### Provided data:

§

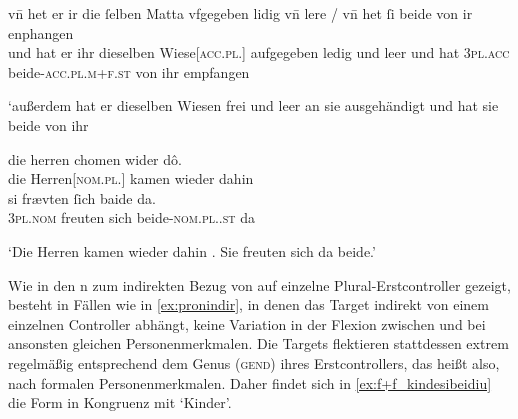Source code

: \begin{exe}
\ex \label{ex:pronindir}
	\begin{xlist}
	\ex \label{ex:pronindir_1}
		\gll vn̄ het er ir {die ſelben} Matta vfgegeben lidig vn̄ lere /
			vn̄ het ſi beide von ir enphangen \\
			und hat er ihr dieselben Wiese[\textsc{acc.pl.\FemI}] aufgegeben ledig und
			leer {} und hat \textsc{3pl\subI.acc} beide-\textsc{acc.pl.m+f\subI.st} von
			ihr empfangen \\
		\begin{taggedline}{\parencites(Freiburg i.\,Br., 1297)[\pno~2733, 105.23--24]{cao4}}
		\trans `außerdem hat er dieselben Wiesen frei und leer an sie
			ausgehändigt und hat sie beide von ihr 
		\end{taggedline}

	\ex \label{ex:pronindir_2}
		\gll die herren chomen wider dô. \\
			die Herren[\textsc{nom.pl.\MascM}] kamen wieder dahin \\
		\textelp{}
	\sn \gll si frævten ſich baide da. \\
			\textsc{3pl\subM.nom} freuten sich beide-\textsc{nom.pl.\MascM.st} da \\
		\begin{taggedline}{\parencites[\pno~11\rb, 7--10]{kc:C1}[vgl.][\pno~11\vb, 12--15]{kc:K}[2055--2058]{schroeder1895}}
		\trans `Die Herren kamen wieder dahin \textelp{}. Sie freuten sich da
			beide.'
		\end{taggedline}
	\end{xlist}
\end{exe}

Wie in den n
 zum indirekten
Bezug von  auf einzelne Plural-Erstcontroller gezeigt, besteht in
Fällen wie in \cref{ex:pronindir}, in denen das Target indirekt von einem
einzelnen Controller abhängt, keine Variation in der Flexion zwischen
 und  bei ansonsten gleichen Personenmerkmalen. Die
Targets flektieren stattdessen extrem regelmäßig entsprechend dem Genus (\textsc{gend})
ihres Erstcontrollers, das heißt also, nach formalen Personenmerkmalen. Daher
findet sich in \cref{ex:f+f_kindesibeidiu} die Form  in Kongruenz
mit  `Kinder'.

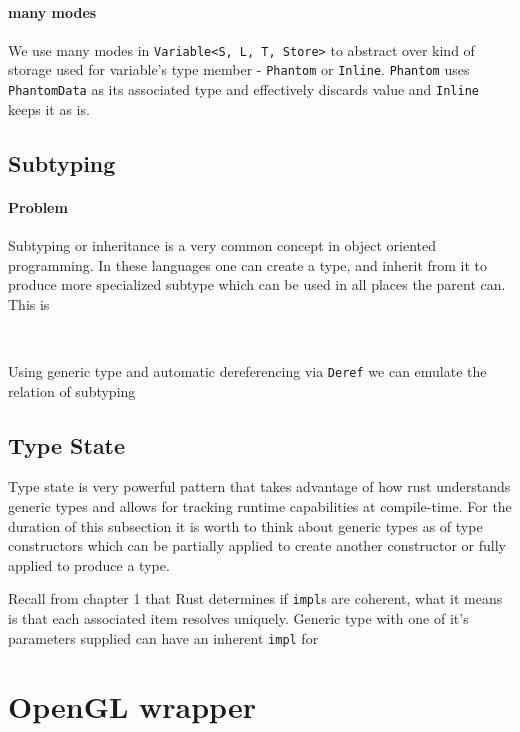\paragraph{many modes}

We use many modes in \texttt{Variable<S, L, T, Store>} to abstract over kind of storage used for variable's type member - \texttt{Phantom} or \texttt{Inline}.
\texttt{Phantom} uses \texttt{PhantomData} as its associated type and effectively discards value and \texttt{Inline} keeps it as is.

\subsection{Subtyping}

\paragraph{Problem}

Subtyping or inheritance is a very common concept in object oriented programming. 
In these languages one can create a type, and inherit from it to produce more specialized subtype which can be used in all places the parent can.
This is 



\

Using generic type and automatic dereferencing via \texttt{Deref} we can emulate the relation of subtyping


\subsection{Type State}

Type state is very powerful pattern that takes advantage of how rust understands generic types and allows for tracking runtime capabilities at compile-time.
For the duration of this subsection it is worth to think about generic types as of type constructors which can be partially applied to create another constructor or fully applied to produce a type.

Recall from chapter 1 that Rust determines if \texttt{impl}s are coherent, what it means is that each associated item resolves uniquely.
Generic type with one of it's parameters supplied can have an inherent \texttt{impl} for 

\section{OpenGL wrapper}
  
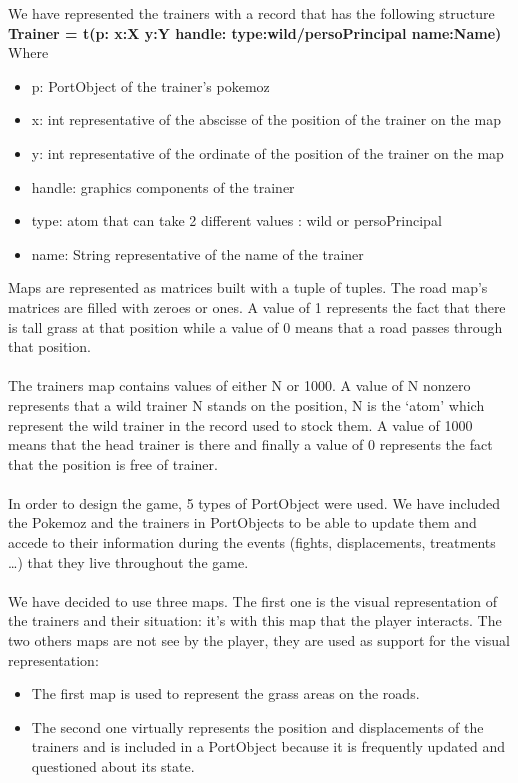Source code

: \documentclass[a4paper,10pt]{article}
\begin{document}
We have represented the trainers with a record that has the following structure \\
\textbf{Trainer = t(p: x:X y:Y handle: type:wild/persoPrincipal name:Name)}\\
Where 
\begin{itemize}
\item   	p: PortObject of the trainer’s pokemoz
\item x: int representative of the abscisse of the position of the trainer on the map 
\item y: int representative of the ordinate of the position of the trainer on the map 
\item handle: graphics components of the trainer 
\item type: atom that can take 2 different values : wild or persoPrincipal
\item name: String representative of the name of the trainer \\
\end{itemize}


Maps are represented as matrices built with a tuple of tuples. The road map’s matrices are filled with zeroes or ones. A value of 1 represents the fact that there is tall grass at that position while a value of 0 means that a road passes through that position.

\paragraph{}
The trainers map contains values of either N or 1000. A value of  N nonzero  represents that a wild trainer N stands on the position, N is the ‘atom’ which represent the wild trainer in the record used to stock them. A value of 1000 means that the head trainer is there and finally a value of 0 represents the fact that the position is free of trainer.

\paragraph{}
In order to design the game, 5 types of PortObject were used. We have included the Pokemoz and the trainers in PortObjects to be able to update them and accede to their information during the events (fights, displacements, treatments …) that they live throughout the game.  

\paragraph{}
We have decided to use three maps. 
The first one is the visual representation of the trainers and their situation: it’s with this map that the player interacts. 
The two others maps are not see by the player, they are used as support for the visual representation: 
\begin{itemize}
\item The first map is used to represent the grass areas on the roads. 
\item The second one virtually represents the position and displacements of the trainers and is included in a PortObject because it is frequently updated and questioned about its state. 
\end{itemize}
\end{document}
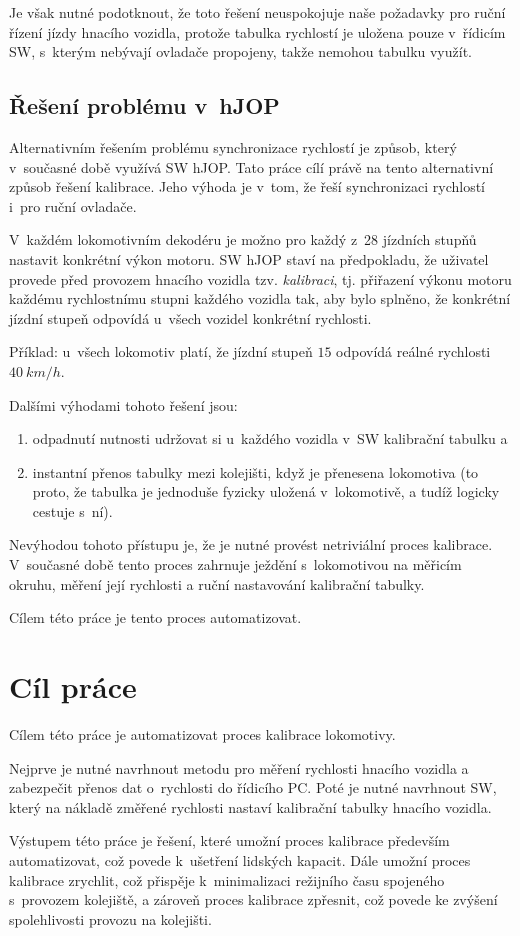 Je však nutné podotknout, že toto řešení neuspokojuje naše požadavky pro
ruční řízení jízdy hnacího vozidla, protože tabulka rychlostí je uložena
pouze v~řídicím SW, s~kterým nebývají ovladače propojeny, takže nemohou tabulku
využít.

\subsection{Řešení problému v~hJOP}

Alternativním řešením problému synchronizace rychlostí je způsob, který
v~současné době využívá SW hJOP. Tato práce cílí právě na tento alternativní
způsob řešení kalibrace. Jeho výhoda je v~tom, že řeší synchronizaci
rychlostí i~pro ruční ovladače.

V~každém lokomotivním dekodéru je možno pro každý z~28 jízdních stupňů nastavit
konkrétní výkon motoru. SW hJOP staví na předpokladu, že uživatel provede před
provozem hnacího vozidla tzv. \textit{kalibraci}, tj. přiřazení výkonu motoru
každému rychlostnímu stupni každého vozidla tak, aby bylo splněno, že konkrétní
jízdní stupeň odpovídá u~všech vozidel konkrétní rychlosti.

Příklad: u~všech lokomotiv platí, že jízdní stupeň $15$ odpovídá reálné
rychlosti $40\ km/h$.

Dalšími výhodami tohoto řešení jsou:

\begin{enumerate}
	\item odpadnutí nutnosti udržovat si u~každého vozidla v~SW kalibrační
	tabulku a
	\item instantní přenos tabulky mezi kolejišti, když je přenesena
	lokomotiva (to proto, že tabulka je jednoduše fyzicky uložená v~lokomotivě,
	a tudíž logicky cestuje s~ní).
\end{enumerate}

Nevýhodou tohoto přístupu je, že je nutné provést netriviální proces kalibrace.
V~současné době tento proces zahrnuje ježdění s~lokomotivou na měřicím okruhu,
měření její rychlosti a ruční nastavování kalibrační tabulky.

Cílem této práce je tento proces automatizovat.

\section{Cíl práce}

Cílem této práce je automatizovat proces kalibrace lokomotivy.

Nejprve je nutné navrhnout metodu pro měření rychlosti hnacího vozidla a
zabezpečit přenos dat o~rychlosti do řídicího PC. Poté je nutné navrhnout SW,
který na nákladě změřené rychlosti nastaví kalibrační tabulky hnacího vozidla.

Výstupem této práce je řešení, které umožní proces kalibrace především
automatizovat, což povede k~ušetření lidských kapacit. Dále umožní proces
kalibrace zrychlit, což přispěje k~minimalizaci režijního času spojeného
s~provozem kolejiště, a zároveň proces kalibrace zpřesnit, což povede ke
zvýšení spolehlivosti provozu na kolejišti.
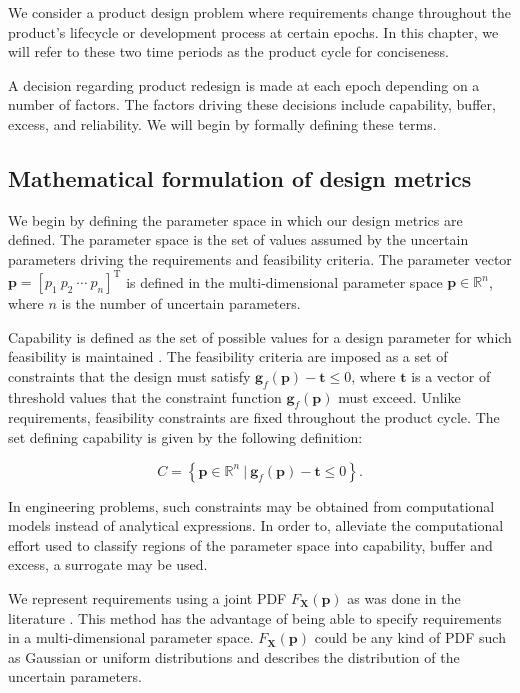 We consider a product design problem where requirements change throughout the product's lifecycle or development process at certain epochs. In this chapter, we will refer to these two time periods as the product cycle for conciseness.

A decision regarding product redesign is made at each epoch depending on a number of factors. The factors driving these decisions include capability, buffer, excess, and reliability. We will begin by formally defining these terms.

\subsection{Mathematical formulation of design metrics} \label{subsec:designmetrics}

We begin by defining the parameter space in which our design metrics are defined. The parameter space is the set of values assumed by the uncertain parameters driving the requirements and feasibility criteria. The parameter vector $\mathbf{p} = \left[p_1 ~ p_2 ~ \cdots ~ p_n\right]^{\mathrm{T}}$ is defined in the multi-dimensional parameter space $\mathbf{p}\in\mathbb{R}^n$, where $n$ is the number of uncertain parameters.

Capability is defined as the set of possible values for a design parameter for which feasibility is maintained \cite{Eckert2019}. The feasibility criteria are imposed as a set of constraints that the design must satisfy $\mathbf{g}_{f}(\mathbf{p}) - \mathbf{t} \le 0$, where $\mathbf{t}$ is a vector of threshold values that the constraint function $\mathbf{g}_{f}(\mathbf{p})$ must exceed. Unlike requirements, feasibility constraints are fixed throughout the product cycle. The set defining capability is given by the following definition:

\begin{equation} \label{eq:capability}
	\textit{C} = \left\{\mathbf{p} \in \mathbb{R}^n~|~\mathbf{g}_{f}(\mathbf{p}) - \mathbf{t} \le 0\right\}.
\end{equation}

In engineering problems, such constraints may be obtained from computational models instead of analytical expressions. In order to, alleviate the computational effort used to classify regions of the parameter space into capability, buffer and excess, a surrogate may be used.

We represent requirements using a joint \acf{PDF} $F_{\mathbf{X}}\left(\mathbf{p}\right)$ as was done in the literature \cite{Villanueva2014,Pradlwarter2005,Frangopol2003a,Zhu2013a}. This method has the advantage of being able to specify requirements in a multi-dimensional parameter space. $F_{\mathbf{X}}\left(\mathbf{p}\right)$ could be any kind of \ac{PDF} such as Gaussian or uniform distributions and describes the distribution of the uncertain parameters.

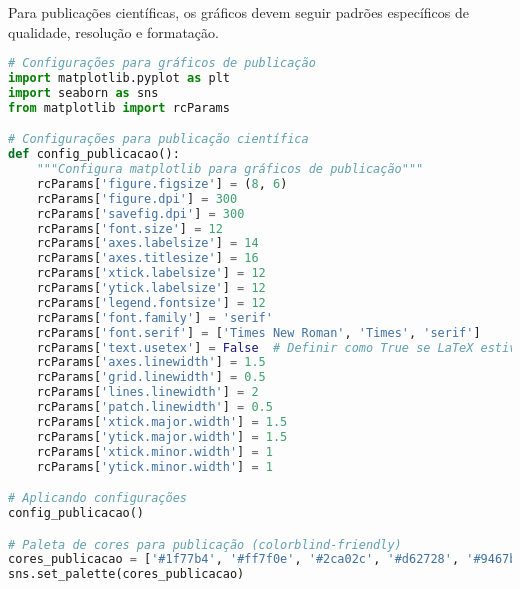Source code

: Para publicações científicas, os gráficos devem seguir padrões específicos de qualidade, resolução e formatação.

\begin{pythonbox}
\begin{lstlisting}[language=Python]
# Configurações para gráficos de publicação
import matplotlib.pyplot as plt
import seaborn as sns
from matplotlib import rcParams

# Configurações para publicação científica
def config_publicacao():
    """Configura matplotlib para gráficos de publicação"""
    rcParams['figure.figsize'] = (8, 6)
    rcParams['figure.dpi'] = 300
    rcParams['savefig.dpi'] = 300
    rcParams['font.size'] = 12
    rcParams['axes.labelsize'] = 14
    rcParams['axes.titlesize'] = 16
    rcParams['xtick.labelsize'] = 12
    rcParams['ytick.labelsize'] = 12
    rcParams['legend.fontsize'] = 12
    rcParams['font.family'] = 'serif'
    rcParams['font.serif'] = ['Times New Roman', 'Times', 'serif']
    rcParams['text.usetex'] = False  # Definir como True se LaTeX estiver disponível
    rcParams['axes.linewidth'] = 1.5
    rcParams['grid.linewidth'] = 0.5
    rcParams['lines.linewidth'] = 2
    rcParams['patch.linewidth'] = 0.5
    rcParams['xtick.major.width'] = 1.5
    rcParams['ytick.major.width'] = 1.5
    rcParams['xtick.minor.width'] = 1
    rcParams['ytick.minor.width'] = 1

# Aplicando configurações
config_publicacao()

# Paleta de cores para publicação (colorblind-friendly)
cores_publicacao = ['#1f77b4', '#ff7f0e', '#2ca02c', '#d62728', '#9467bd', '#8c564b']
sns.set_palette(cores_publicacao)
\end{lstlisting}
\end{pythonbox}

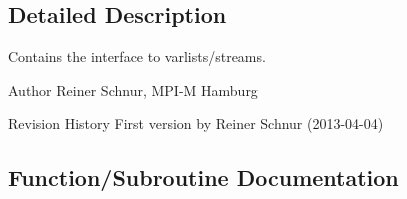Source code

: \subsection{Detailed Description}
Contains the interface to varlists/streams. 

\begin{DoxyAuthor}{Author}
Reiner Schnur, M\+P\+I-\/\+M Hamburg
\end{DoxyAuthor}
\begin{DoxyParagraph}{Revision History}
First version by Reiner Schnur (2013-\/04-\/04) 
\end{DoxyParagraph}


\subsection{Function/\+Subroutine Documentation}
\hypertarget{namespacemo__jsb__varlist__iface_a1a7673f9db168055de30bc6f735a7ecb}{}
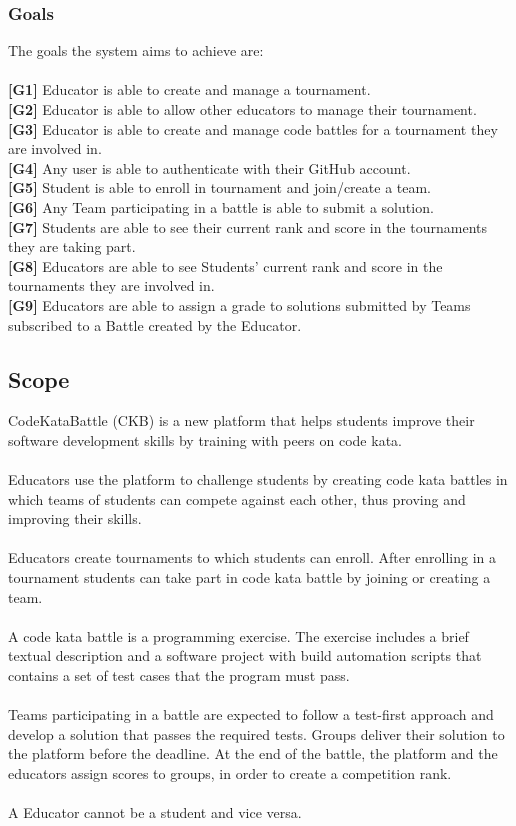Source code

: \documentclass{article}
\begin{document}
\subsubsection{Goals}
The goals the system aims to achieve are:\\\\
\textbf{[G1]} Educator is able to create and manage a tournament.\\
\textbf{[G2]} Educator is able to allow other educators to manage their tournament.\\
\textbf{[G3]} Educator is able to create and manage code battles for a tournament they are involved in.\\
\textbf{[G4]} Any user is able to authenticate with their GitHub account. \\
\textbf{[G5]} Student is able to enroll in tournament and join/create a team.\\
\textbf{[G6]} Any Team participating in a battle is able to submit a solution.\\
\textbf{[G7]} Students are able to see their current rank and score in the tournaments they are taking part.\\
\textbf{[G8]} Educators are able to see Students’ current rank and score in the tournaments they are involved in.\\
\textbf{[G9]} Educators are able to assign a grade to solutions submitted by Teams subscribed to a Battle created by the Educator.\\
\subsection{Scope}
CodeKataBattle (CKB) is a new platform that helps students improve their software development skills by training with peers on code kata. 
\\\\
Educators use the platform to challenge students by creating code kata battles in which teams of students can compete against each other, thus proving and improving their skills. 
\\\\
Educators create tournaments to which students can enroll. After enrolling in a tournament students can take part in code kata battle by joining or creating a team.
\\\\
A code kata battle is a programming exercise.
The exercise includes a brief textual description and a software project with build automation scripts that contains a set of test cases that the program must pass.
\\\\
Teams participating in a battle are expected to follow a test-first approach and develop a solution that passes the required tests. Groups deliver their solution to the platform before the deadline.
At the end of the battle, the platform and the educators assign scores to groups, in order to create a competition rank.
\\\\
A Educator cannot be a student and vice versa.
\end{document}
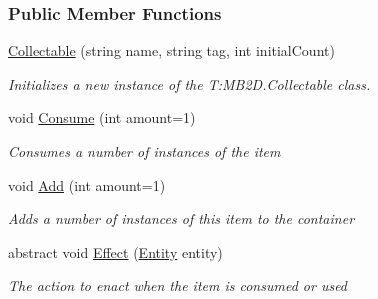 \subsubsection*{Public Member Functions}
\begin{DoxyCompactItemize}
\item 
\hyperlink{class_m_b2_d_1_1_collectable_af635d4c8ce7035b0553f0d0bf6c8a25e}{Collectable} (string name, string tag, int initial\+Count)
\begin{DoxyCompactList}\small\item\em Initializes a new instance of the T\+:\+M\+B2\+D.\+Collectable class. \end{DoxyCompactList}\item 
void \hyperlink{class_m_b2_d_1_1_collectable_a089723a457d6a6d9249e44477f25ab9d}{Consume} (int amount=1)
\begin{DoxyCompactList}\small\item\em Consumes a number of instances of the item \end{DoxyCompactList}\item 
void \hyperlink{class_m_b2_d_1_1_collectable_a81e5756a4f1420a28674502724fc2191}{Add} (int amount=1)
\begin{DoxyCompactList}\small\item\em Adds a number of instances of this item to the container \end{DoxyCompactList}\item 
abstract void \hyperlink{class_m_b2_d_1_1_collectable_aeb2c8847eb3d5937b015f298703fd753}{Effect} (\hyperlink{class_m_b2_d_1_1_entity_component_1_1_entity}{Entity} entity)
\begin{DoxyCompactList}\small\item\em The action to enact when the item is consumed or used \end{DoxyCompactList}\end{DoxyCompactItemize}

§

### Brief:
In the records above, find the line with "Cílem této práce je tento"; write out exactly that line and each one after it, stopping after the line with "zabezpečit přenos dat".

### Response:
Cílem této práce je tento proces automatizovat.

\section{Cíl práce}

Cílem této práce je automatizovat proces kalibrace lokomotivy.

Nejprve je nutné navrhnout metodu pro měření rychlosti hnacího vozidla a
zabezpečit přenos dat o~rychlosti do řídicího PC. Poté je nutné navrhnout SW,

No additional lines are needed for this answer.